Sostuvieron que una melodía es un buen ejemplo de un “todo” que es más que la suma de
las partes debido a que la melodía tiene propiedades por si misma cuya existencia es
independiente de las notas particulares que comprende.
Los psicólogos gestálticos dedicaron gran parte de su investigación a explicar las
ilusiones visuales usando varias leyes de organización perceptual. También trataron de
aplicar sus principios de organización perceptual a una clase de estímulos visuales llamada
“figuras ambiguas”.
Aunque las figuras ambiguas pueden ser vistas de diferentes maneras aunque la
imagen en la retina sea la misma, los investigadores gestalticos tuvieron dificultades en
explicarlas. La mejor explicación que pudieron ofrecer es que las figuras ambiguas son el
resultado de dos o más principios organizacionales compitiendo entre ellos sin que ninguno
termine prevaleciendo sobre el otro.
Las ilusiones visuales y las figuras ambiguas muestran que la percepción involucra
más que el mero registro de sensaciones que impactan sobre la retina y más que solo la
transmisión de esas imágenes retinianas al cerebro. Los teóricos gestálticos se dieron
cuenta de ello y buscaron principios organizativos que determinen como imágenes
retinianas eran transformadas para producir imágenes mentales. Este enfoque tuvo dos
problemas fundamentales. Primero está el hecho de las imágenes cerebrales en sí mismas.
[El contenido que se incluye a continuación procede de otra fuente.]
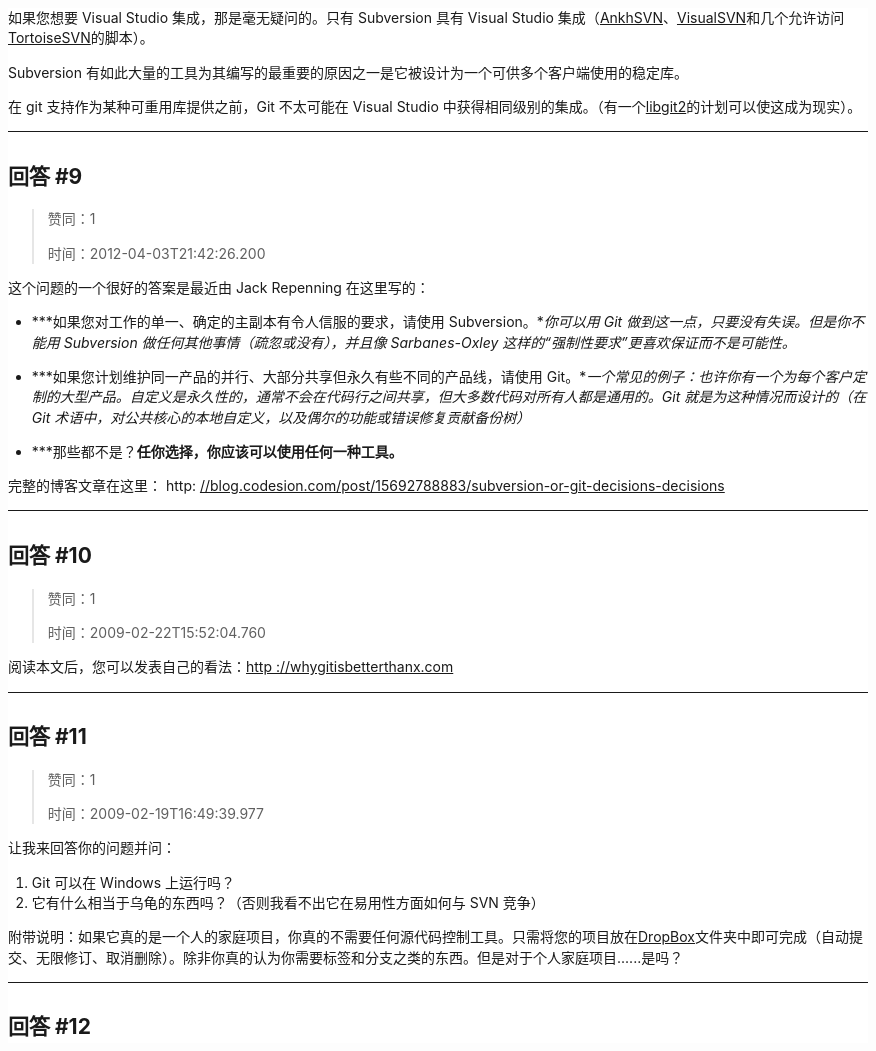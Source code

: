 如果您想要 Visual Studio 集成，那是毫无疑问的。只有 Subversion 具有 Visual Studio 集成（[AnkhSVN](http://ankhsvn.net/)、[VisualSVN](http://www.visualsvn.com)和几个允许访问[TortoiseSVN](http://tortoisesvn.net/)的脚本）。

Subversion 有如此大量的工具为其编写的最重要的原因之一是它被设计为一个可供多个客户端使用的稳定库。

在 git 支持作为某种可重用库提供之前，Git 不太可能在 Visual Studio 中获得相同级别的集成。（有一个[libgit2](http://kerneltrap.org/mailarchive/git/2008/10/31/3880864)的计划可以使这成为现实）。

* * *

## 回答 #9

> 赞同：1
> 
> 时间：2012-04-03T21:42:26.200

这个问题的一个很好的答案是最近由 Jack Repenning 在这里写的：

*   ***如果您对工作的单一、确定的主副本有令人信服的要求，请使用 Subversion。**你可以用 Git 做到这一点，只要没有失误。但是你不能用 Subversion 做任何其他事情（疏忽或没有），并且像 Sarbanes-Oxley 这样的“强制性要求”更喜欢保证而不是可能性。*

*   ***如果您计划维护同一产品的并行、大部分共享但永久有些不同的产品线，请使用 Git。**一个常见的例子：也许你有一个为每个客户定制的大型产品。自定义是永久性的，通常不会在代码行之间共享，但大多数代码对所有人都是通用的。Git 就是为这种情况而设计的（在 Git 术语中，对公共核心的本地自定义，以及偶尔的功能或错误修复贡献备份树）*

*   ***那些都不是？**任你选择，你应该可以使用任何一种工具。**

完整的博客文章在这里： http: [//blog.codesion.com/post/15692788883/subversion-or-git-decisions-decisions](http://blog.codesion.com/post/15692788883/subversion-or-git-decisions-decisions)

* * *

## 回答 #10

> 赞同：1
> 
> 时间：2009-02-22T15:52:04.760

阅读本文后，您可以发表自己的看法：[http ://whygitisbetterthanx.com](http://whygitisbetterthanx.com)

* * *

## 回答 #11

> 赞同：1
> 
> 时间：2009-02-19T16:49:39.977

让我来回答你的问题并问：

1.  Git 可以在 Windows 上运行吗？
2.  它有什么相当于乌龟的东西吗？（否则我看不出它在易用性方面如何与 SVN 竞争）

附带说明：如果它真的是一个人的家庭项目，你真的不需要任何源代码控制工具。只需将您的项目放在[DropBox](https://www.getdropbox.com/home)文件夹中即可完成（自动提交、无限修订、取消删除）。除非你真的认为你需要标签和分支之类的东西。但是对于个人家庭项目......是吗？

* * *

## 回答 #12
Los gestálticos asumieron que el cerebro producía percepción, pero nunca se preocuparon
como. Dicho en otras palabras, no explicaron como reconocemos lo que hay en las
imágenes que procesa el cerebro.
Por ejemplo, imaginémonos sentados en una mesa y viendo la imagen de una
persona sentada al frente nuestro. ¿Cómo sabemos que esa imagen que la retina transmitió
al cerebro es nuestra abuela? ¿Existe acaso un pequeño hombrecillo adentro de nuestro
cerebro que nos dice de quién es la imagen?
El segundo problema es que en esta época el enfoque gestáltico veía el organismo como un
receptor pasivo de sensaciones.
Hay patrones estables en el mundo sensorial, pero el organismo de hecho no los
busca, ellos solo aparecen. Aunque capaces de explicar algunos fenómenos perceptuales
Los gestálticos tuvieron dificultad para lidiar con las percepciones estables en un mundo
naturalmente cambiante. Esto significa que no pudieron explicar fenómenos conocidos como
la constancia perceptual.
Nota aclaratoria: Cuando se exponen los aportes y críticas a la Psicología de la Gestalt se
hace a la luz de señalamientos histórico-científicos de los aportes experimentales de esta
corriente y no de las actuales Escuelas Psicoterapéuticas que derivaron del fundamental
aporte de los primeros gestálticos alemanes.
Constancia perceptual
Aunque el input o entrada que reciben nuestros sentidos cambia conforme nos
movemos en el ambiente, percibimos un mundo estable. Al pararnos frente a una ventana,
la imagen de ella en nuestras retinas es rectangular, si nos desplazamos a un lado, la
imagen en nuestras retinas toma la apariencia de un trapezoide. A pesar de este cambio en
la retina, seguimos percibiendo la ventana como un rectángulo. Nuestra percepción no ha
cambiado aunque la imagen en la retina si lo ha hecho.
Los psicólogos perceptuales han identificado distintos tipos de constancia perceptual.
La constancia de tamaño por ejemplo, se refiere al hecho que el tamaño que se percibe de
un objeto no varía a pesar que el tamaño de la imagen que el objeto produce en la retina si
lo hace. Si nos encontramos con alguien conocido que viene caminando hacia nosotros, el
individuo no es evaluado como mas grande a medida que se va acercando hacia nosotros
aunque la imagen en nuestra retina si se va haciendo progresivamente mayor.